Une chose qui compte en sa faveur est le fait qu’il conduit pour Kondo Racing en GT500, et l’absence de Yamashita laisse à l’équipe une place à combler. Nissan devrait donner sa bénédiction, mais Mardenborough faire son premier départ en Super Formule en trois ans serait certainement une histoire à suivre si cela se produisait.

Jann Mardenborough, équipe Impul
Bertrand Baguette
Le pilote belge Baguette appartient à la même catégorie que Mardenborough, en ce sens qu’il n’a pas roulé régulièrement en Super Formula depuis un certain temps (son dernier départ a eu lieu en 2016, comme vous le demandez) mais est disponible après être miraculeusement revenu au Japon à temps pour le SUPER. GT ouvreur, et apporterait un coup de pouce bienvenu à l’attrait international de la série.
Contrairement à Mardenborough, Baguette n’a aucun lien évident avec une équipe particulière ayant besoin d’un pilote, mais il est bien considéré dans le camp Honda et on pourrait compter sur lui pour faire un travail solide pour l’une des équipes qui seront sans leur conducteurs réguliers à Motegi.

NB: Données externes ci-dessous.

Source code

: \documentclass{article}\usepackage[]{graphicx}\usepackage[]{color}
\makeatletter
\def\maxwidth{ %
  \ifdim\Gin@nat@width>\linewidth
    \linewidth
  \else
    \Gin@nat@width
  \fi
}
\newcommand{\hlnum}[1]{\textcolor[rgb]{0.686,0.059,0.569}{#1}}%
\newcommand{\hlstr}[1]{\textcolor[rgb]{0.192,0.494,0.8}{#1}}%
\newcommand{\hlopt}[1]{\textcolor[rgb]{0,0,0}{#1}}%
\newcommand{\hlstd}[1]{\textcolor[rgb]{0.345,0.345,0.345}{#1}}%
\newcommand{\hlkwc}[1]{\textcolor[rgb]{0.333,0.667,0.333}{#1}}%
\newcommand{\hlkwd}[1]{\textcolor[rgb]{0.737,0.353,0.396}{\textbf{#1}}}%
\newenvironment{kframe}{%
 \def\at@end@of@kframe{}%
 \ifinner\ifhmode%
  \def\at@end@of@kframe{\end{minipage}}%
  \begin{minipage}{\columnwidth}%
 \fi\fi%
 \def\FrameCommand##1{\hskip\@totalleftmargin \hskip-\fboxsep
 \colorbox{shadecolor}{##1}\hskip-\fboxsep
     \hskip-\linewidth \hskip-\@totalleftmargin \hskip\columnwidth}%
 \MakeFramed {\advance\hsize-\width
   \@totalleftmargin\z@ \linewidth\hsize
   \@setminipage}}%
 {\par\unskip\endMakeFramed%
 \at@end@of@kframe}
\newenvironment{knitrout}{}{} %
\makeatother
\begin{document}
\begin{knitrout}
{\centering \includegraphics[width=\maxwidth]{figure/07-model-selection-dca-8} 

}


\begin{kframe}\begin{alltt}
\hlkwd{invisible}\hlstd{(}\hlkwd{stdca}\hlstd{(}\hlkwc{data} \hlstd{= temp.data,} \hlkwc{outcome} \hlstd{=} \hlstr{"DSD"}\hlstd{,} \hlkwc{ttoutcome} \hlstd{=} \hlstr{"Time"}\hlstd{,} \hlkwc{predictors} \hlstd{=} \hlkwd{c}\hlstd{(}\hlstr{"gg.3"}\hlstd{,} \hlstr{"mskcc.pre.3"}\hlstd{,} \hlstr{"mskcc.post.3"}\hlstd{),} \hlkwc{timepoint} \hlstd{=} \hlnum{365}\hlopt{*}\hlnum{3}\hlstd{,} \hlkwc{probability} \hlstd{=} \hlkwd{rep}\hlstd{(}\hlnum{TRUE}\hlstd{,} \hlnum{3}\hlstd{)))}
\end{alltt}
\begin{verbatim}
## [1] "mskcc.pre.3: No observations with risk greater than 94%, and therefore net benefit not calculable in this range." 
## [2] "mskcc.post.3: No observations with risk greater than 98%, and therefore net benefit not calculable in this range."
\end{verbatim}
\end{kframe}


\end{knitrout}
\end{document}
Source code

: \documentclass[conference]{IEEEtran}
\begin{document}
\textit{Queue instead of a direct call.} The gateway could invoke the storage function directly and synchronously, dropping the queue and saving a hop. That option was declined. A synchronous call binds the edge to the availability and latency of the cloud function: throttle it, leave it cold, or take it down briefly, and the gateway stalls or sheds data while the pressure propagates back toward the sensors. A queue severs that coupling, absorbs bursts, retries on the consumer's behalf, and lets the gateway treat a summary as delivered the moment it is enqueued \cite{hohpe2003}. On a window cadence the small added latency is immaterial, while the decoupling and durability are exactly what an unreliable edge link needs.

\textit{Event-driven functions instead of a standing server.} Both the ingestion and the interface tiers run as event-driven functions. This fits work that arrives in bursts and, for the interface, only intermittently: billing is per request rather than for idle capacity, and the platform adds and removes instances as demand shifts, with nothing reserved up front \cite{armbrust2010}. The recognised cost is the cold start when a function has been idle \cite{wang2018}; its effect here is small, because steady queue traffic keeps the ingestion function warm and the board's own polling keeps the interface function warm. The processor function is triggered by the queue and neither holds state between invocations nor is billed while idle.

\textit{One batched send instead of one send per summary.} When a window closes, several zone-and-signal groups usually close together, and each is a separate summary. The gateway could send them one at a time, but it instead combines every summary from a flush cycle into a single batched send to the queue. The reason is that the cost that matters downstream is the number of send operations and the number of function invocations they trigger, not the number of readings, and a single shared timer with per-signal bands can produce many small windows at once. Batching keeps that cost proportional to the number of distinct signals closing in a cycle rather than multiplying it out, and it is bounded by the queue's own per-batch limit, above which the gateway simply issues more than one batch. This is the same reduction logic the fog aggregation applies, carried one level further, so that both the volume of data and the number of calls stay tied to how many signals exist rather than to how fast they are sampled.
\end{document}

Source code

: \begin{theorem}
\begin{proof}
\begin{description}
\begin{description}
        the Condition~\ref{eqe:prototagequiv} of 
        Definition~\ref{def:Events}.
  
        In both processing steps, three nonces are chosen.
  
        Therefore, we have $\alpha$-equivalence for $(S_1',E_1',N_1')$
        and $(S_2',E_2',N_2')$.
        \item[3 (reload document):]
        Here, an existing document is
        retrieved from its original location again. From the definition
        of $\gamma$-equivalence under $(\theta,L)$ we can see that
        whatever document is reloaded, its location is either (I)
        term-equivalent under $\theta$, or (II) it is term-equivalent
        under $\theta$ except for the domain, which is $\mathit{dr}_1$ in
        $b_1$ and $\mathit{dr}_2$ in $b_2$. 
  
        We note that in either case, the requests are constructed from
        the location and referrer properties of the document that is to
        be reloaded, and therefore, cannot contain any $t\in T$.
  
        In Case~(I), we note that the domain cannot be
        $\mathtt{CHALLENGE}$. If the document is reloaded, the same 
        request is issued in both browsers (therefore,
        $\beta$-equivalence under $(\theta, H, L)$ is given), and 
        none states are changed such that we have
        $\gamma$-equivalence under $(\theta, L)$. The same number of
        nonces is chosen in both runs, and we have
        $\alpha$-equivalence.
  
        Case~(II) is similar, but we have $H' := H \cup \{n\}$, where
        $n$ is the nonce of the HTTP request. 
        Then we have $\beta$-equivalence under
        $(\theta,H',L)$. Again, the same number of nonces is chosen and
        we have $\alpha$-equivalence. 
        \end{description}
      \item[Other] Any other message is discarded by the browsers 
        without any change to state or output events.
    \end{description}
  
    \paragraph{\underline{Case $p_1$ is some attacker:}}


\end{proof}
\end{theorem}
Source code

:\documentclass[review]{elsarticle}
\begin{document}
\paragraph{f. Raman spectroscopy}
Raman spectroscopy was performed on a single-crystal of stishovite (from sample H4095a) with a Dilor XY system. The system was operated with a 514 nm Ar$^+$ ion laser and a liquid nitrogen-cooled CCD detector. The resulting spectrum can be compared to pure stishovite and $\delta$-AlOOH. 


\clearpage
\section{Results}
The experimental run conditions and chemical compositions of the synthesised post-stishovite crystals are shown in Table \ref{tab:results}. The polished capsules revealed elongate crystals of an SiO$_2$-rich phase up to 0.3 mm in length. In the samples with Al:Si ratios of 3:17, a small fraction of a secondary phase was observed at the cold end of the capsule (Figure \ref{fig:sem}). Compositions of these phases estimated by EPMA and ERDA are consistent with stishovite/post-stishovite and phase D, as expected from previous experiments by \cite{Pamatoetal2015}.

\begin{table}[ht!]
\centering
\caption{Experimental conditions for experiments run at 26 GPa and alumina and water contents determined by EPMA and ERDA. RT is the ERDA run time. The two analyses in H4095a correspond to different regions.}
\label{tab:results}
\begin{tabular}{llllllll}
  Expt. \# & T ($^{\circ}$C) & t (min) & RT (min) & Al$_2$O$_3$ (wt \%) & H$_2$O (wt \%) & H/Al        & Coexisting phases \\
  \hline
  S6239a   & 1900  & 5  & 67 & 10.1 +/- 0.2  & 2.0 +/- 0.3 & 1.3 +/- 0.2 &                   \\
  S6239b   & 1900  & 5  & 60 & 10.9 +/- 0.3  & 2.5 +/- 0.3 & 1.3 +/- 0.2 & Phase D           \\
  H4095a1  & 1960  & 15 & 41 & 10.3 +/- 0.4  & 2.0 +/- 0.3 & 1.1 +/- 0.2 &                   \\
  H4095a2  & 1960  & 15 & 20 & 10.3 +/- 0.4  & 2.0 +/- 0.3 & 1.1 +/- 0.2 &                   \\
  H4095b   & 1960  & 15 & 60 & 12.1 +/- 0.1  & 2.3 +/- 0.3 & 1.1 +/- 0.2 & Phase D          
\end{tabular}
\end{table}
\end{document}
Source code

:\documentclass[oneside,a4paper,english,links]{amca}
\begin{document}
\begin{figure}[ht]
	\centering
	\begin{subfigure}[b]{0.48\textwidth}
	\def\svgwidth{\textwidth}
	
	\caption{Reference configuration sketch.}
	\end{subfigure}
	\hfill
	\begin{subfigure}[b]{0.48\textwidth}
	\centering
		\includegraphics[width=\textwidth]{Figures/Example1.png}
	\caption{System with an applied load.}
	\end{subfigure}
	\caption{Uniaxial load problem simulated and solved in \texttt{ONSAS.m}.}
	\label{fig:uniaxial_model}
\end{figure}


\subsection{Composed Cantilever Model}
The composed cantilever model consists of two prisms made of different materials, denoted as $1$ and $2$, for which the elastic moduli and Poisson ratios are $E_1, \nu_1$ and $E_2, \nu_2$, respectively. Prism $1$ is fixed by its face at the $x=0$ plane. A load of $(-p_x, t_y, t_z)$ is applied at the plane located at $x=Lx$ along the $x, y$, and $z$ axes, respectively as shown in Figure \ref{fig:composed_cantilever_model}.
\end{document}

Bertrand Baguette (# 17 KEIHIN NSX-GT)
Photo par: Masahide Kamio
Katsumasa Chiyo
Chiyo, pilote de Nissan SUPER GT, a couru en Super Formula pour B-Max en 2018, mais a été évincé lorsque l’équipe a uni ses forces avec Motopark et a été forcée de passer un an en marge en tant que journaliste de la voie des stands pour la série – ce qu’il prétend être un précieux expérience d’apprentissage.
Maintenant, B-Max a deux sièges vacants pour Motegi, Chiyo serait probablement en haut de la liste des remplaçants préférés de l’équipe, mais de la même manière que Mardenborough, un point de friction potentiel pourrait être nécessaire pour obtenir l’approbation de Nissan.

Katsumasa Chiyo, équipe de course B-MAX
Photo par: Masahide Kamio
Joao Paulo de Oliveira
Champion de Super Formula (ou Formula Nippon, comme c’était le cas) en 2010, de Oliveira serait un choix populaire auprès du public japonais et international s’il faisait sa première apparition dans la série depuis 2018, quand il a fait un ponctuel pour TOM’S en l’absence de Nakajima à Motegi (photo ci-dessous).
Maintenant âgé de 39 ans, le Brésilien n’en est pas à sa première jeunesse, et il est plus probable que Toyota optera pour un jeune tel que Miyata pour son équipe A cette fois-ci. Mais le siège Kondo est à gagner et de Oliveira conduit pour l’équipe de la classe GT300 de SUPER GT. Si Nissan ne donne pas sa bénédiction à Mardenborough, de Oliveira serait une option de secours idéale.